Lincoln, Nebraska: Lancaster Event Center another nice facility was presented again by the Area 6 board member, Lewella T. This facility has been doing some major updates…new barns, concrete isle-ways etc. was told they wanted us…was willing to work on the cost but don’t know what cost was…only negative comments I heard were that some of the stalls were zip stalls…can’t comment one way or the other as I haven’t been to that facility. Someone else more familiar about the stall situation can comment. Could possibly be a facility to use in the future if others don’t work out.

Cloverdale: The BOD had the past and current contract on that facility so knew what they were facing there.

Ardmore: Kind of like the Best Kept Secret....even from those of us who lived in and around the State of Oklahoma most of our life. Even I have not been there. Area V director Belinda B. and Area 1 director Lea D. presented the Ardmore Oklahoma facility. They handed out a booklet in which Lea put together to all of the BOD (my parents received a copy too), along with a copy of letters that they received, the figures I did for the BOD on the number of ponies and what states they came from and the financial statics of what that facility offered. I will get to see first hand this facility since our National Area V Show is being held there June 26, 27, 28, and 2009.

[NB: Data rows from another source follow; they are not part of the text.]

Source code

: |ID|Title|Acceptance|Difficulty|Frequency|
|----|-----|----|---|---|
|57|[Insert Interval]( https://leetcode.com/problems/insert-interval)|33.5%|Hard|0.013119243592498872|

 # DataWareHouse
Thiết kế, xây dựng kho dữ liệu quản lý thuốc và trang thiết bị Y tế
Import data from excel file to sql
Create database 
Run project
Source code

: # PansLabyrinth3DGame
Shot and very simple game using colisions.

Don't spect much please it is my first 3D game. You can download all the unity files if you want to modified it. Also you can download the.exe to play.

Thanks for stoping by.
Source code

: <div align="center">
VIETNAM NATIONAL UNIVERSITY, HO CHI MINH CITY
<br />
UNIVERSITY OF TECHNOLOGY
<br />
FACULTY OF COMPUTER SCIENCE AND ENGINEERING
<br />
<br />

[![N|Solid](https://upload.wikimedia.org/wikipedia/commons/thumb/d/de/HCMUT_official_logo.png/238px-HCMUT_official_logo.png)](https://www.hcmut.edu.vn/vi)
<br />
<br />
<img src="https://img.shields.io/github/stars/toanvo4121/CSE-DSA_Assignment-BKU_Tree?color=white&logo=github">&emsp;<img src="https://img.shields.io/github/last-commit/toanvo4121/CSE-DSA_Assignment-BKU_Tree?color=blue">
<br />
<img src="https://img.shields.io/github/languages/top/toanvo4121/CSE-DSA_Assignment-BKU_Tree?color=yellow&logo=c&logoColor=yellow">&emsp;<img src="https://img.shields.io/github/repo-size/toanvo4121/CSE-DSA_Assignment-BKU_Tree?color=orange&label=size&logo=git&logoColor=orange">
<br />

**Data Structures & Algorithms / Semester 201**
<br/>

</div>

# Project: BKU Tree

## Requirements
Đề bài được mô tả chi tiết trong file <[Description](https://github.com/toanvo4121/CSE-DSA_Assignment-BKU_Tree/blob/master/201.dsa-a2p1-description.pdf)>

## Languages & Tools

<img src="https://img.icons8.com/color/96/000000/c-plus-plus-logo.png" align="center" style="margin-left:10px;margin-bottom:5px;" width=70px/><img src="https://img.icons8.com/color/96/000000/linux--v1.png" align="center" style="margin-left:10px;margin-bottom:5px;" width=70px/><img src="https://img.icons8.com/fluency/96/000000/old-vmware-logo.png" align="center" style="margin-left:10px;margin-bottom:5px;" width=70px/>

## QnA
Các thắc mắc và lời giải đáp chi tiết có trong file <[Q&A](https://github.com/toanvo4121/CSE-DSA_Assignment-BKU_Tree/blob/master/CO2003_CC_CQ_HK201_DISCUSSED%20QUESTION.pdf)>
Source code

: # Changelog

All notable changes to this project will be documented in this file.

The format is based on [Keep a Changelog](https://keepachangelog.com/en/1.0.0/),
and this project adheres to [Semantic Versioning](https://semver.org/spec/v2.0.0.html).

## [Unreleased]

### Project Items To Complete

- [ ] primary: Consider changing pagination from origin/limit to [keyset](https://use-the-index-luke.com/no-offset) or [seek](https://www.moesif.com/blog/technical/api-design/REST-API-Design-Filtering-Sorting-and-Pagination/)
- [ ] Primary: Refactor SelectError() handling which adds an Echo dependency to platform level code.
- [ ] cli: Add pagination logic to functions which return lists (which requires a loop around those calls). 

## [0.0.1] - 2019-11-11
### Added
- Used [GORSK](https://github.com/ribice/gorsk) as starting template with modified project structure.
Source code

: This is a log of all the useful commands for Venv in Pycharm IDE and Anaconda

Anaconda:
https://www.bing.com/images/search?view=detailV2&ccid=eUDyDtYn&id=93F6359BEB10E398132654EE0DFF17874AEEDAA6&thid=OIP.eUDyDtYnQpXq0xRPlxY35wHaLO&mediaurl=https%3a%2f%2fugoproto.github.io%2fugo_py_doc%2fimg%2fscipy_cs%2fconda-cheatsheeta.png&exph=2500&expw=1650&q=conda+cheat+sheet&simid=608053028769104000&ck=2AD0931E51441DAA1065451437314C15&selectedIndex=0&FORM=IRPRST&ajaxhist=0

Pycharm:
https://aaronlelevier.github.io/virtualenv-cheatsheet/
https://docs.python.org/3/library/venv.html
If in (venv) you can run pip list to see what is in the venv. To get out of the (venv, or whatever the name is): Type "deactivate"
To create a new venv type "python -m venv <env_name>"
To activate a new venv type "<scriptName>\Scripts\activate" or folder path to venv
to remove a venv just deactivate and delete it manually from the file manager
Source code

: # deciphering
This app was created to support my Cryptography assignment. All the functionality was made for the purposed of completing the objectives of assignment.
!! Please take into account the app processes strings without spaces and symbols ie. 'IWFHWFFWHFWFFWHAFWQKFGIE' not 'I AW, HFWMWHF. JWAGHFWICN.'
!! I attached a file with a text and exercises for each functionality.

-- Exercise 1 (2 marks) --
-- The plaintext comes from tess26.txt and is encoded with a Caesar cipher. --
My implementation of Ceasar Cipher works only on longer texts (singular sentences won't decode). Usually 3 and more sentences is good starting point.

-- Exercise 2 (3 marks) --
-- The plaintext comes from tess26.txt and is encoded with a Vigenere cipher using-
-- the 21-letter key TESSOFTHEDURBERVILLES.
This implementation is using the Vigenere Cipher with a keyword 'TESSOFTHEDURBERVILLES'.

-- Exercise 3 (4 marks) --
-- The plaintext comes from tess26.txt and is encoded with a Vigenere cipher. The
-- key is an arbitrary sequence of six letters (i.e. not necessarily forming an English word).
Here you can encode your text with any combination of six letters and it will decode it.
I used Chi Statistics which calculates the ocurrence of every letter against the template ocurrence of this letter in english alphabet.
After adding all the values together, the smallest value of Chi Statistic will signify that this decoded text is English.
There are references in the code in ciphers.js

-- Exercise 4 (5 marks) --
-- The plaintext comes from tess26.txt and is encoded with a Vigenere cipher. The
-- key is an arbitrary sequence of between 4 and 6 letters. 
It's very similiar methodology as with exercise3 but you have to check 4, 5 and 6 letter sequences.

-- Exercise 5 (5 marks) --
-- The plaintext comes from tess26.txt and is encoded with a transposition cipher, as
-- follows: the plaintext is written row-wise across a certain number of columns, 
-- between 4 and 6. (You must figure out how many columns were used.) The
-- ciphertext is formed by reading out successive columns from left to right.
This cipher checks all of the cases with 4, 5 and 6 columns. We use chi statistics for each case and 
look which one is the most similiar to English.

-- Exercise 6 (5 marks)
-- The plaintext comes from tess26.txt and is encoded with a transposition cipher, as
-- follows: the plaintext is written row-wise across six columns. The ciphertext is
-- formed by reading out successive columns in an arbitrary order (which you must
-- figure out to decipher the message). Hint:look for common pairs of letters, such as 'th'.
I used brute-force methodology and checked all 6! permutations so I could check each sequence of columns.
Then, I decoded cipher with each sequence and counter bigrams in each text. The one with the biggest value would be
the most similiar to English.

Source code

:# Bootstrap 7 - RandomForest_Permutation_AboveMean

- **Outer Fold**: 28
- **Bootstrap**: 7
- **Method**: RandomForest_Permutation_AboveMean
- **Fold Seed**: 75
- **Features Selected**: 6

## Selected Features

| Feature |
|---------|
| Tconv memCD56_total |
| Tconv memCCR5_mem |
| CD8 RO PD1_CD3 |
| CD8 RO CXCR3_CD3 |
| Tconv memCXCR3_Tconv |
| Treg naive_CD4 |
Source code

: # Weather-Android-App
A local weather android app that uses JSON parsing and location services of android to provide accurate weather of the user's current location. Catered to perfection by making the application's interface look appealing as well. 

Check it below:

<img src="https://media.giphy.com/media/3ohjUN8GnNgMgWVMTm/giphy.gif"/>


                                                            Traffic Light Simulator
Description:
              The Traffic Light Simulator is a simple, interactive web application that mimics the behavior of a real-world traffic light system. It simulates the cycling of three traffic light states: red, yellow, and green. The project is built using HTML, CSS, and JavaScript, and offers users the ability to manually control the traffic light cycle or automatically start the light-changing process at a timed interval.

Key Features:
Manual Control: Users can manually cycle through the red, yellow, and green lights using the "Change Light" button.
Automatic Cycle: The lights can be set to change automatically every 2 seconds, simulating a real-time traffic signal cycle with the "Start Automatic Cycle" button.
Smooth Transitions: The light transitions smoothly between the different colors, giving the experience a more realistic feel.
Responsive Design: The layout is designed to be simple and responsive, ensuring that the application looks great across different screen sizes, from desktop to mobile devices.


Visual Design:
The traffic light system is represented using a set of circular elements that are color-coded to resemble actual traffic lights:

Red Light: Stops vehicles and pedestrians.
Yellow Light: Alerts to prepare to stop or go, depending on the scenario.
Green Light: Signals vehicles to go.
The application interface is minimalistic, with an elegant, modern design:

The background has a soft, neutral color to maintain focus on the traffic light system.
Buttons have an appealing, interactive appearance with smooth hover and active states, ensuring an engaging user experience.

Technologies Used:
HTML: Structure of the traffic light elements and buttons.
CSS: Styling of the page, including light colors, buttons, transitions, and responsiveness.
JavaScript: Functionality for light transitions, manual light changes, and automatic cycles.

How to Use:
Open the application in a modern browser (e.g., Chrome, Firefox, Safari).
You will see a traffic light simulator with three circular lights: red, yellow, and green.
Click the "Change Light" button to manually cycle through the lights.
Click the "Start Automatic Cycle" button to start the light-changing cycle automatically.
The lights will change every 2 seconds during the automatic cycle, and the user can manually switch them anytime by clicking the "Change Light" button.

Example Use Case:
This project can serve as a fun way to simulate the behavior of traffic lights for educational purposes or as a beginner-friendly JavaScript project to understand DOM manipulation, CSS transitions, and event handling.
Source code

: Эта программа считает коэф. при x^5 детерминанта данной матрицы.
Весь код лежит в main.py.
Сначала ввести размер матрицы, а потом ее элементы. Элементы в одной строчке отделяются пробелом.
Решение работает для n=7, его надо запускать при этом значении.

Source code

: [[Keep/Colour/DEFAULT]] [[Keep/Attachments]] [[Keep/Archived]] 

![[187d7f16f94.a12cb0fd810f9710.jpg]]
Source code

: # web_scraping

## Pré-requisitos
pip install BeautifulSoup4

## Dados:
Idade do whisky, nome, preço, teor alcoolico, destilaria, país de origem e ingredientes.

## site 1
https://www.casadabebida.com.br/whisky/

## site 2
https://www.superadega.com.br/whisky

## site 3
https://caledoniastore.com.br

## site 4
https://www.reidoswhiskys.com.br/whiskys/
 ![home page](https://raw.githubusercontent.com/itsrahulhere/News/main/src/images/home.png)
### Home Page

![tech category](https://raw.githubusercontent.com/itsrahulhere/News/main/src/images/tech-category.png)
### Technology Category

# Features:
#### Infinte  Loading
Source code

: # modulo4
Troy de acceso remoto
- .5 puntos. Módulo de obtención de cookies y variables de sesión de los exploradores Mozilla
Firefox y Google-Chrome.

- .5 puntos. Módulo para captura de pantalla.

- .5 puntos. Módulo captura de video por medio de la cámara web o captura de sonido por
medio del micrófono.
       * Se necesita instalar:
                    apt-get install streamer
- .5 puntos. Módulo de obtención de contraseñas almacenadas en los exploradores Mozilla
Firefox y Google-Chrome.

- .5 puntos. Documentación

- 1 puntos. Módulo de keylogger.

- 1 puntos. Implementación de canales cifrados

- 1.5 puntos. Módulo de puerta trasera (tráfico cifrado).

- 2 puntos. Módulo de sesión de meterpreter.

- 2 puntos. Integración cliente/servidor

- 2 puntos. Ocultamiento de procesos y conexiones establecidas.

Financial: I do know that Congress has lost more than we all thought and it can’t keep going. No one really wanted to move to Cloverdale, but time was running out in regards to finding a facility with our show dates. Those of us that attended Cloverdale last year saw real quick that this facility, even though was new, was a spitting image of Rantoul but wasn’t going to meet our needs in the future. The BOD chose to sign a one year contract for 2009 to allow the show site committee time to look for other options for 2010. This was not a rushed project…as some would say or think. Again, just like the show site committee did for the AMHR Nationals this Congress show site committee has been working on locating another facility since 2007. They did have to hurriedly sign the contract with Cloverdale just to have a place to show our ponies since Rantoul was out of the question for 2008. We will be back there again this year. (I know I will and support our National Congress even though I travel over 16 hours to get there).

Please don’t bash a facility or any facility that is chosen until after you see for yourself what it has to offer. Same situation as those of you that did attend Cloverdale; we waited until we had been there to pass judgment on the facility. Just like Tulsa everyone griped and complained, but again I don’t hear any complaints anymore regarding the move. Wait until we get to Ardmore and see what this facility can do for us, we won’t know until then. If we like what they have done for us then we will see if the board extends the contract from 2010 to a longer period of time, or they say “Thank You” for working with us this year. We need a facility that will allow us to grow and not keep moving around so much so that people can plan and save their money for the trip. We have to have a facility that can accommodate portable stalls over and above what they have now (Cloverdale can’t) but still give us plenty of room (again Cloverdale can’t). I only wish folks would give this other facility a chance…we won’t know until we get there IF it will accommodate us….We know we can’t return to Rantoul….Ardmore is our next new facility to try…..that’s all I’m asking is to quit griping and complaining…start putting your best foot forward…have a positive attitude about it and wait and see…we all just might be surprised….and if we aren’t then the show site committee can go back to the drawing board and try something else. The problem is we need to sit still for at least three to five years to see what our numbers are going to turn out to be and allow Congress a chance to grow.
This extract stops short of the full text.